Comment 25 Paul Floyd 2022-04-08 20:54:54 UTC

The flags seem to be used.

Now how to determine if we are in either of those functions?

As a quick hack for testing

putting 

#if defined(VGO_freebsd)
  if (outside_range)
  {
     outside_range = False;
     in_complete_to_committed = True;
  }
#endif

just before the check for outside_range seems to make things work.

Comment 26 Nick Briggs 2022-04-08 23:10:12 UTC

> Now how to determine if we are in either of those functions?

I think it's actually any of 4 functions: 

3805cd30 R vgModuleLocal_blksys_setup
3805cd34 R vgModuleLocal_blksys_restart
3805cd38 R vgModuleLocal_blksys_complete
3805cd3c R vgModuleLocal_blksys_committed
3805cd40 R vgModuleLocal_blksys_finished

It's checking
     outside_range = ip < ML_(blksys_setup) || ip >= ML_(blksys_finished)
so being in any of blksys_setup,  blksys_restart, blksys_complete, blksys_committed is supposed to be OK.

40 years ago I had to debug this sort of junk in my own assembler code with an in-circuit emulator.  Things haven't improved much, have they!

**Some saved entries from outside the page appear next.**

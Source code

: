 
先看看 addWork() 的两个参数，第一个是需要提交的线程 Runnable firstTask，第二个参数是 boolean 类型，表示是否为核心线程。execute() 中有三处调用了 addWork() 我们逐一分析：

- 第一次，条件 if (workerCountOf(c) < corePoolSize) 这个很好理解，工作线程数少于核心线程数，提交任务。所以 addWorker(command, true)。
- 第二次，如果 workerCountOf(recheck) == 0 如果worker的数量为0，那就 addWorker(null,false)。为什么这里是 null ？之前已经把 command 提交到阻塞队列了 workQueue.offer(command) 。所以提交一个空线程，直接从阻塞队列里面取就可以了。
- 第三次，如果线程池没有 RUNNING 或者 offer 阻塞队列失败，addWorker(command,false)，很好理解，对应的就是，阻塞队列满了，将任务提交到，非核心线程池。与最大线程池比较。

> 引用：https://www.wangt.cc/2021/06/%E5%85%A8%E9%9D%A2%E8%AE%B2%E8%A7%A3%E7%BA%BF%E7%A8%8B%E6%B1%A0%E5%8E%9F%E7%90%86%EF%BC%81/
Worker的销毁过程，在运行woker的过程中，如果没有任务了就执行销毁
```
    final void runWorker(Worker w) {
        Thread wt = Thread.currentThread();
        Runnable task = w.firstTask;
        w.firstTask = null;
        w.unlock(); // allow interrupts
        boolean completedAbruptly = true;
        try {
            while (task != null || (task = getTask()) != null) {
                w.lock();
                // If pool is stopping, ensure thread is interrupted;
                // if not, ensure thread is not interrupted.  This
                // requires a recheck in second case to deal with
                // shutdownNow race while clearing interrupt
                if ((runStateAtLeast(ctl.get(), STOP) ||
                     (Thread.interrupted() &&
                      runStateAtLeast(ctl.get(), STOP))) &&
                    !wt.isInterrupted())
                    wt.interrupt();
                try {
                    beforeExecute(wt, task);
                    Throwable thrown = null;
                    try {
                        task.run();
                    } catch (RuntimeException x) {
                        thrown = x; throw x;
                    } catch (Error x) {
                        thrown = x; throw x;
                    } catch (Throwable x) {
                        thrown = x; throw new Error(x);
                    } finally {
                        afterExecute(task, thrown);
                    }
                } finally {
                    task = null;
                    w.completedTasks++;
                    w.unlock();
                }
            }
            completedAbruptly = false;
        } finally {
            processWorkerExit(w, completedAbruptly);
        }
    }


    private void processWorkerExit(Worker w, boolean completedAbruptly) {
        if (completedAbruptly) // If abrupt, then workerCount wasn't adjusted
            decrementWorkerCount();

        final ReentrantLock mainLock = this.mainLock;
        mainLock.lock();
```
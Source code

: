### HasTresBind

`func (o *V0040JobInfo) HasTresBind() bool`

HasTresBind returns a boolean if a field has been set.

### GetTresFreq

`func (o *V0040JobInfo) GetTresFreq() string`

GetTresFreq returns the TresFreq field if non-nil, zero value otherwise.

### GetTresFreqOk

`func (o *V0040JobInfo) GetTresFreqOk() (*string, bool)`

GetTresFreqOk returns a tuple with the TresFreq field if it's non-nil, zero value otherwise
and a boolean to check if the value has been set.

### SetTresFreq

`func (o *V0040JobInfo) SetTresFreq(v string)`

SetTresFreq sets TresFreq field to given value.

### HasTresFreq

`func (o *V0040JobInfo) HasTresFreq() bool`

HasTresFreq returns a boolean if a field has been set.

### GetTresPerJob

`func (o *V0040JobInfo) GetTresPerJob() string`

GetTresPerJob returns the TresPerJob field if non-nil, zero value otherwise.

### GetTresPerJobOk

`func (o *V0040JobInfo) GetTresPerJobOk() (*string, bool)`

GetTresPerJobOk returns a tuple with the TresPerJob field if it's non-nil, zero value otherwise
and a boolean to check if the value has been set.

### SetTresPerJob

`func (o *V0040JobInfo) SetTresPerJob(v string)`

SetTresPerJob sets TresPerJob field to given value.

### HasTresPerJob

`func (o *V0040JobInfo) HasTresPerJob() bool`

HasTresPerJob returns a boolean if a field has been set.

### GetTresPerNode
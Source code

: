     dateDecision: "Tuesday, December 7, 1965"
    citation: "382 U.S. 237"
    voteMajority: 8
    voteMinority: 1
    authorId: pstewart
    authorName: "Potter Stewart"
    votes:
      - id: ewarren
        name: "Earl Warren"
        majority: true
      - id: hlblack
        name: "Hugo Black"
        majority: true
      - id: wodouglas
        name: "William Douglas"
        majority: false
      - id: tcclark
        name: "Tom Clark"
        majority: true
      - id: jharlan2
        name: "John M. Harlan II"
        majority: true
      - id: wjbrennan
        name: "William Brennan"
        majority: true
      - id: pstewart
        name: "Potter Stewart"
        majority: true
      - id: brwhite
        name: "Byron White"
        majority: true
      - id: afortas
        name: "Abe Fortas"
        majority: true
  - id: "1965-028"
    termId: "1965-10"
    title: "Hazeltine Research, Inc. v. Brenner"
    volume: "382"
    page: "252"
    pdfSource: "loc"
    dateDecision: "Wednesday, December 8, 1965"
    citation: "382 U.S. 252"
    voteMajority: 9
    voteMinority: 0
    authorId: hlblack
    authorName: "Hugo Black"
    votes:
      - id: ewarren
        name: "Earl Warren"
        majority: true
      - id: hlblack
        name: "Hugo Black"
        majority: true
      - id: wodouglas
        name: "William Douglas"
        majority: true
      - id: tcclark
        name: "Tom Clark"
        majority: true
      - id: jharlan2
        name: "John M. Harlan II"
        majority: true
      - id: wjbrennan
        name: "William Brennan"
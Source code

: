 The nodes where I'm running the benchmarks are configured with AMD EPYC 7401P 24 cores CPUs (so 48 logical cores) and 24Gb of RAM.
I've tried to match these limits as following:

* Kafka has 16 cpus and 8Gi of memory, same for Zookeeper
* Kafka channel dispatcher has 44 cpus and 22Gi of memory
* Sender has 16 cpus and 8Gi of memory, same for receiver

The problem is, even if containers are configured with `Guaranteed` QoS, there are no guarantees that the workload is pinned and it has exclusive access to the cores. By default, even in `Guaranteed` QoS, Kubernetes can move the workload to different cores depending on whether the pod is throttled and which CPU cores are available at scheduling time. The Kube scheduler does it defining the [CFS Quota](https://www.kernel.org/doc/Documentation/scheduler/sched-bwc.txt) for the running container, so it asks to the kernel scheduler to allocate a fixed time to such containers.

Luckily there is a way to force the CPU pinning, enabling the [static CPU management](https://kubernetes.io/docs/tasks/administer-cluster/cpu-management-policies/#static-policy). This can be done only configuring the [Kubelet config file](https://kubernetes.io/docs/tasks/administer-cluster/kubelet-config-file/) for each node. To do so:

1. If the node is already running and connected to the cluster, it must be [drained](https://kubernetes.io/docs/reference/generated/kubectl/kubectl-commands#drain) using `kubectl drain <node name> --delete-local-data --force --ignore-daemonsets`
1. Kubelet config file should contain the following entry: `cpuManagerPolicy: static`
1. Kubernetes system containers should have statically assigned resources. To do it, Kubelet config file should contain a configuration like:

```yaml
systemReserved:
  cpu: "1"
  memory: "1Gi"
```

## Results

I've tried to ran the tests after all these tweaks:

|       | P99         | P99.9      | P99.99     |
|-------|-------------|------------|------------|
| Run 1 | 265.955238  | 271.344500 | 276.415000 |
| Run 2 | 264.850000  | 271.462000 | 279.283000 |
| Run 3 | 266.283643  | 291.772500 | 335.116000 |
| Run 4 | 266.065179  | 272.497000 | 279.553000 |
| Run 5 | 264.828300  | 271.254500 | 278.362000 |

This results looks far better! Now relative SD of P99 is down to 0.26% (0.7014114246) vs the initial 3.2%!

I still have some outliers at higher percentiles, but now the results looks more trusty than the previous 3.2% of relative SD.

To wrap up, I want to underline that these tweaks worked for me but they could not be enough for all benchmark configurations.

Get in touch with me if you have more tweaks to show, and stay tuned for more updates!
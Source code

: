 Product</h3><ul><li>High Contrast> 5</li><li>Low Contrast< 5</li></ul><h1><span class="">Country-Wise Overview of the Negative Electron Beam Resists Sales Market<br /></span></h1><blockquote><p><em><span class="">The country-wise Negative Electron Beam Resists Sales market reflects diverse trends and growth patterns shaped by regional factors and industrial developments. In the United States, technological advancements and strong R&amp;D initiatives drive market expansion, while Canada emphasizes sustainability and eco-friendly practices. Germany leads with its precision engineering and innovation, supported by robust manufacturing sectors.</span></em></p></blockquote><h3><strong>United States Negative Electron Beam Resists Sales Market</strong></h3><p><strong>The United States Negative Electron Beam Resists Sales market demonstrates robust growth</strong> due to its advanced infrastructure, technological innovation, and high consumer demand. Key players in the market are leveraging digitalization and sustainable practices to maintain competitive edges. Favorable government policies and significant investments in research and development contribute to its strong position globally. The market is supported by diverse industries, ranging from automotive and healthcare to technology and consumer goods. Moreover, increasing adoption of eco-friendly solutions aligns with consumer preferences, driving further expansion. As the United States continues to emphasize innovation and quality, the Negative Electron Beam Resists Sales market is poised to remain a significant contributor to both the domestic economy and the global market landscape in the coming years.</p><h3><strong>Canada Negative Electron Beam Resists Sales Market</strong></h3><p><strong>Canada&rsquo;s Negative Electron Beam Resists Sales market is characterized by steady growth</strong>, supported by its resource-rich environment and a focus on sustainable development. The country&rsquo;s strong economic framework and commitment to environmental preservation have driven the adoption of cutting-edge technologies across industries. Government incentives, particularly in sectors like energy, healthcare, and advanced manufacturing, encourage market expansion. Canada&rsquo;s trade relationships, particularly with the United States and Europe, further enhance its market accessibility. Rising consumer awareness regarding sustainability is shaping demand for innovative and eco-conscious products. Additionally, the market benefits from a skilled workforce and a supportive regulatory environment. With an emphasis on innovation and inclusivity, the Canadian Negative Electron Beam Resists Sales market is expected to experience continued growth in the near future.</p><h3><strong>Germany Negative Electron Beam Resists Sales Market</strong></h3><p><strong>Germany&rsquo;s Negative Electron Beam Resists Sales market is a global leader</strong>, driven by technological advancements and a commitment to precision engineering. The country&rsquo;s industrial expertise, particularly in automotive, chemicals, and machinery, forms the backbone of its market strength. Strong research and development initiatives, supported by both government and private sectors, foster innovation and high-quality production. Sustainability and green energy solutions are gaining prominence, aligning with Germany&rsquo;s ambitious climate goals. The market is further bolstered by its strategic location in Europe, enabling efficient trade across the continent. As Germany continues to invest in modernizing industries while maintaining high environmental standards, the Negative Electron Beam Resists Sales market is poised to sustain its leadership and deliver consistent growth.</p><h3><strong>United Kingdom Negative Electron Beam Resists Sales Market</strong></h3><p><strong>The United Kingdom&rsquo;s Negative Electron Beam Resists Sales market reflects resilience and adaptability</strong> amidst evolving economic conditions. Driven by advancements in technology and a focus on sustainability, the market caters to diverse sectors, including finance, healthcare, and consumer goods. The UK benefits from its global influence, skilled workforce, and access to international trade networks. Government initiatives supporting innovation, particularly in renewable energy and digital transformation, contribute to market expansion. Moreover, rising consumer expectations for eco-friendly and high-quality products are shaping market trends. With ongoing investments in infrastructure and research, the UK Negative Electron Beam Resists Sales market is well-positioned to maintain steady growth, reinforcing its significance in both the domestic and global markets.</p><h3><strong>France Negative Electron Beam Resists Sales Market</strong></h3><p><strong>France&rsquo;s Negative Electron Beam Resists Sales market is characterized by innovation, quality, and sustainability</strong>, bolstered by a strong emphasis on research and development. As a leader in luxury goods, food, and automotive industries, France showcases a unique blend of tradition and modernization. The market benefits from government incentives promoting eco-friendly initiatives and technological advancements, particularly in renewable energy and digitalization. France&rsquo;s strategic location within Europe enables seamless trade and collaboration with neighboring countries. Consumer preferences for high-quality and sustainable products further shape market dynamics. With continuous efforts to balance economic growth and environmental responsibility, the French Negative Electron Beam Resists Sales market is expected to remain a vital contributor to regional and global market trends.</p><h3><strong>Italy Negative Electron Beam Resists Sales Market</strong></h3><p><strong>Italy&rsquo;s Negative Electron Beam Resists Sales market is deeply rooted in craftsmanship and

Comment 27 Paul Floyd 2022-04-12 21:52:23 UTC

Didn't make it into 3.19.0, but this should now be OK

paulf> git push
Enumerating objects: 40, done.
Counting objects: 100% (40/40), done.
Delta compression using up to 4 threads
Compressing objects: 100% (22/22), done.
Writing objects: 100% (24/24), 3.95 KiB | 3.95 MiB/s, done.
Total 24 (delta 17), reused 0 (delta 0), pack-reused 0
To ssh://sourceware.org/git/valgrind.git
   68ac5ca0e..3e7774ea5  master -> master

Comment 28 Nick Briggs 2022-04-12 22:48:01 UTC

Looks good.  Thanks!  I'd suggest, though, using something other than " " in the test (write(2, " ", 1);) so that it's more obvious if the output doesn't match, rather than trying to count spaces ;-)

Now on to the next problem where the X library chokes sometimes when SIGVTALRMs go off -- not sure that it's just valgrind though.

Comment 29 Paul Floyd 2022-04-13 07:14:35 UTC

I made 2 changes to the testcase. Reduced the number of ticks to make the runtime a lot shorter. And added a stderr filter to remove all those spaces. Without the stderr filter, the filter is unnecessarily large, and the testcase also non-determinisitic.

I think that the important thing is to be spamming a fairly slow syscall like `write` whilst having the timer firing ang generating interrupts.